Jan 20, 2007 00:21
I turn the little innocent looking chunk over and over in my hands, studying it. It looks so frail, so incapable of keeping anyone a prisoner inside its grasp. Yet it is a genuine piece of the Berlin Wall, brought over to America by friends of my parents. They found a small standing part of it in some distant field, took a hammer to it, and smuggled a piece home. They honored us with two pieces of it tonight - one for my parents and one for me.
The feeling I get when I hold it in my hands is indescribable. There are floods of dark, of tears, of hopelessness, of death, angry shouts, fear. But enveloped in all those emotions is something else. Peace. Quiet. A serene feeling of a time gone by.

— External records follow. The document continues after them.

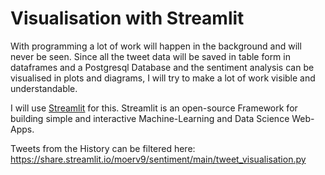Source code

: 
# Visualisation with Streamlit
With programming a lot of work will happen in the background and will never be seen.
Since all the tweet data will be saved in table form in dataframes and a Postgresql Database and the sentiment analysis can be visualised in plots and diagrams, I will try to make a lot of work visible and understandable.

I will use [Streamlit](https://streamlit.io) for this. Streamlit is an open-source Framework for building simple and interactive Machine-Learning and Data Science Web-Apps.


Tweets from the History can be filtered here:
https://share.streamlit.io/moerv9/sentiment/main/tweet_visualisation.py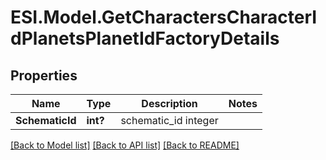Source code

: # ESI.Model.GetCharactersCharacterIdPlanetsPlanetIdFactoryDetails
## Properties

Name | Type | Description | Notes
------------ | ------------- | ------------- | -------------
**SchematicId** | **int?** | schematic_id integer | 

[[Back to Model list]](../README.md#documentation-for-models) [[Back to API list]](../README.md#documentation-for-api-endpoints) [[Back to README]](../README.md)


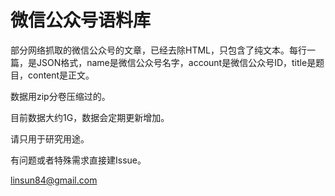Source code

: # 微信公众号语料库

部分网络抓取的微信公众号的文章，已经去除HTML，只包含了纯文本。每行一篇，是JSON格式，name是微信公众号名字，account是微信公众号ID，title是题目，content是正文。

数据用zip分卷压缩过的。

目前数据大约1G，数据会定期更新增加。

请只用于研究用途。

有问题或者特殊需求直接建Issue。

linsun84@gmail.com
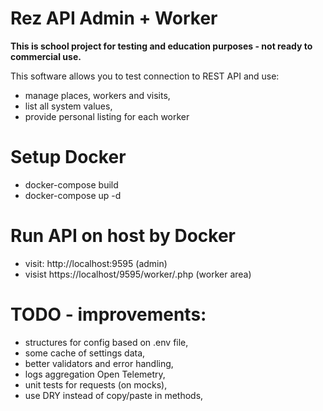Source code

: # Rez API Admin + Worker

<b>This is school project for testing and education purposes - not ready to commercial use.</b>

This software allows you to test connection to REST API and use:

- manage places, workers and visits,
- list all system values,
- provide personal listing for each worker

# Setup Docker

- docker-compose build
- docker-compose up -d

# Run API on host by Docker

- visit: http://localhost:9595 (admin)
- visist https://localhost/9595/worker/.php (worker area)

# TODO - improvements:

- structures for config based on .env file,
- some cache of settings data,
- better validators and error handling,
- logs aggregation Open Telemetry,
- unit tests for requests (on mocks),
- use DRY instead of copy/paste in methods,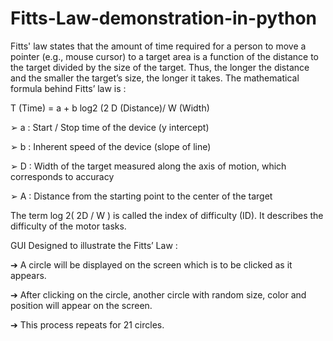 # Fitts-Law-demonstration-in-python
Fitts' law states that the amount of time required for a person to move a pointer (e.g., mouse
cursor) to a target area is a function of the distance to the target divided by the size of the target.
Thus, the longer the distance and the smaller the target’s size, the longer it takes.
The mathematical formula behind Fitts’ law is :
                              
T (Time) = a + b log2 (2 D (Distance)/ W (Width)

➢ a : Start / Stop time of the device (y intercept)

➢ b : Inherent speed of the device (slope of line)

➢ D : Width of the target measured along the axis of motion, which corresponds to accuracy

➢ A : Distance from the starting point to the center of the target

The term log 2( 2D / W ) is called the index of difficulty (ID). It describes the difficulty of the
motor tasks.
                                                
GUI Designed to illustrate the Fitts’ Law :

➔ A circle will be displayed on the screen which is to be clicked as it appears.
  
➔ After clicking on the circle, another circle with random size, color and position will appear on the screen.

➔ This process repeats for 21 circles.
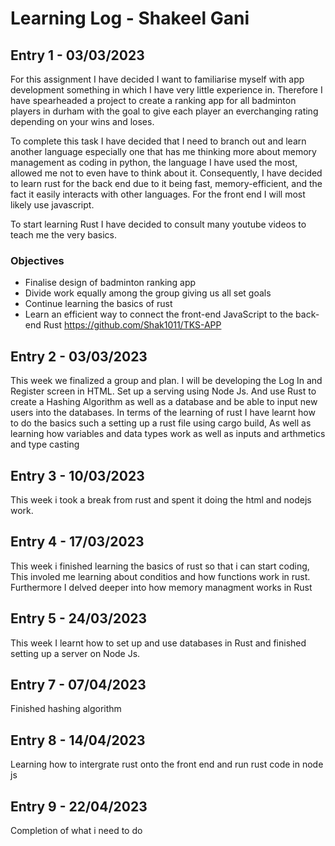 
# Learning Log - Shakeel Gani

## Entry 1 - 03/03/2023
For this assignment I have decided I want to familiarise myself with app development something in which I have very little experience in. Therefore I have spearheaded a project to create a ranking app for all badminton players in durham with the goal to give each player an everchanging rating depending on your wins and loses. 

To complete this task I have decided that I need to branch out and learn another language especially one that has me thinking more about memory management as coding in python, the language I have used the most, allowed me not to even have to think about it. Consequently, I have decided to learn rust for the back end due to it being fast, memory-efficient, and the fact it easily interacts with other languages. For the front end I will most likely use javascript.

To start learning Rust I have decided to consult many youtube videos to teach me the very basics. 

### Objectives
* Finalise design of badminton ranking app 
* Divide work equally among the group giving us all set goals
* Continue learning the basics of rust
* Learn an efficient way to connect the front-end JavaScript to the back-end Rust
https://github.com/Shak1011/TKS-APP

## Entry 2 - 03/03/2023
This week we finalized a group and plan. I will be developing the Log In and Register screen in HTML. Set up a serving using Node Js. And use Rust to create a Hashing Algorithm as well as a database and be able to input new users into the databases.
In terms of the learning of rust I have learnt how to do the basics such a setting up a rust file using cargo build, As well as learning how variables and data types work as well as inputs and arthmetics and type casting

## Entry 3 - 10/03/2023
This week i took a break from rust and spent it doing the html and nodejs work.


## Entry 4 - 17/03/2023
This week i finished learning the basics of rust so that i can start coding, This involed me learning about conditios and how functions work in rust. Furthermore I delved deeper into how memory managment works in Rust

## Entry 5 - 24/03/2023
This week I learnt how to set up and use databases in Rust and finished setting up a server on Node Js.


## Entry 7 - 07/04/2023
Finished hashing algorithm

## Entry 8 - 14/04/2023
Learning how to intergrate rust onto the front end and run rust code in node js

## Entry 9 - 22/04/2023
Completion of what i need to do
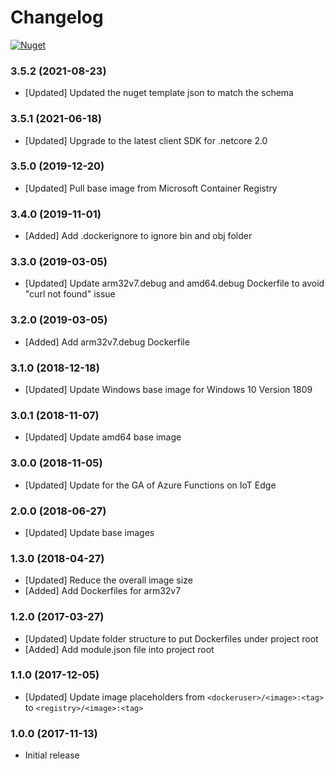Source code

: # Changelog

[![Nuget](https://img.shields.io/nuget/v/Microsoft.Azure.IoT.Edge.Function.svg)](https://www.nuget.org/packages/Microsoft.Azure.IoT.Edge.Function/)

### 3.5.2 (2021-08-23)
* [Updated] Updated the nuget template json to match the schema

### 3.5.1 (2021-06-18)
* [Updated] Upgrade to the latest client SDK for .netcore 2.0

### 3.5.0 (2019-12-20)
* [Updated] Pull base image from Microsoft Container Registry

### 3.4.0 (2019-11-01)
* [Added] Add .dockerignore to ignore bin and obj folder

### 3.3.0 (2019-03-05)
* [Updated] Update arm32v7.debug and amd64.debug Dockerfile to avoid "curl not found" issue

### 3.2.0 (2019-03-05)
* [Added] Add arm32v7.debug Dockerfile

### 3.1.0 (2018-12-18)
* [Updated] Update Windows base image for Windows 10 Version 1809

### 3.0.1 (2018-11-07)
* [Updated] Update amd64 base image

### 3.0.0 (2018-11-05)
* [Updated] Update for the GA of Azure Functions on IoT Edge

### 2.0.0 (2018-06-27)
* [Updated] Update base images

### 1.3.0 (2018-04-27)
* [Updated] Reduce the overall image size
* [Added] Add Dockerfiles for arm32v7

### 1.2.0 (2017-03-27)
* [Updated] Update folder structure to put Dockerfiles under project root
* [Added] Add module.json file into project root

### 1.1.0 (2017-12-05)
* [Updated] Update image placeholders from `<dockeruser>/<image>:<tag>` to `<registry>/<image>:<tag>`

### 1.0.0 (2017-11-13)
* Initial release
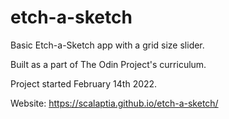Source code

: # etch-a-sketch
Basic Etch-a-Sketch app with a grid size slider.

Built as a part of The Odin Project's curriculum.

Project started February 14th 2022.

Website: https://scalaptia.github.io/etch-a-sketch/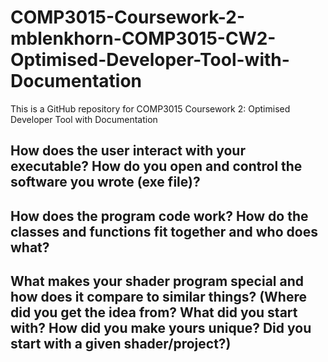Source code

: # COMP3015-Coursework-2-mblenkhorn-COMP3015-CW2-Optimised-Developer-Tool-with-Documentation
This is a GitHub repository for COMP3015 Coursework 2: Optimised Developer Tool with Documentation


## How does the user interact with your executable? How do you open and control the software you wrote (exe file)?

## How does the program code work? How do the classes and functions fit together and who does what?

## What makes your shader program special and how does it compare to similar things? (Where did you get the idea from? What did you start with? How did you make yours unique? Did you start with a given shader/project?)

The small shard reminds me of things I often forget in my own life. There are walls that seem forever impenetrable. There are times of pain that seem they will never, ever end, that the darkness that falls will forever cover the sunlight. It reminds me that the power of the small can sometimes overcome the power of the great, that all insurmountable obstacles, like any lifeform, are all condemned to one day grow old, weaken and die.
I put the piece of the mighty wall that kept people separated in a small box, lest its frail edges crumble to dust in my hands. That fact alone I find ironic.
I wonder what shards of my lifetime will future life find someday among the ruins.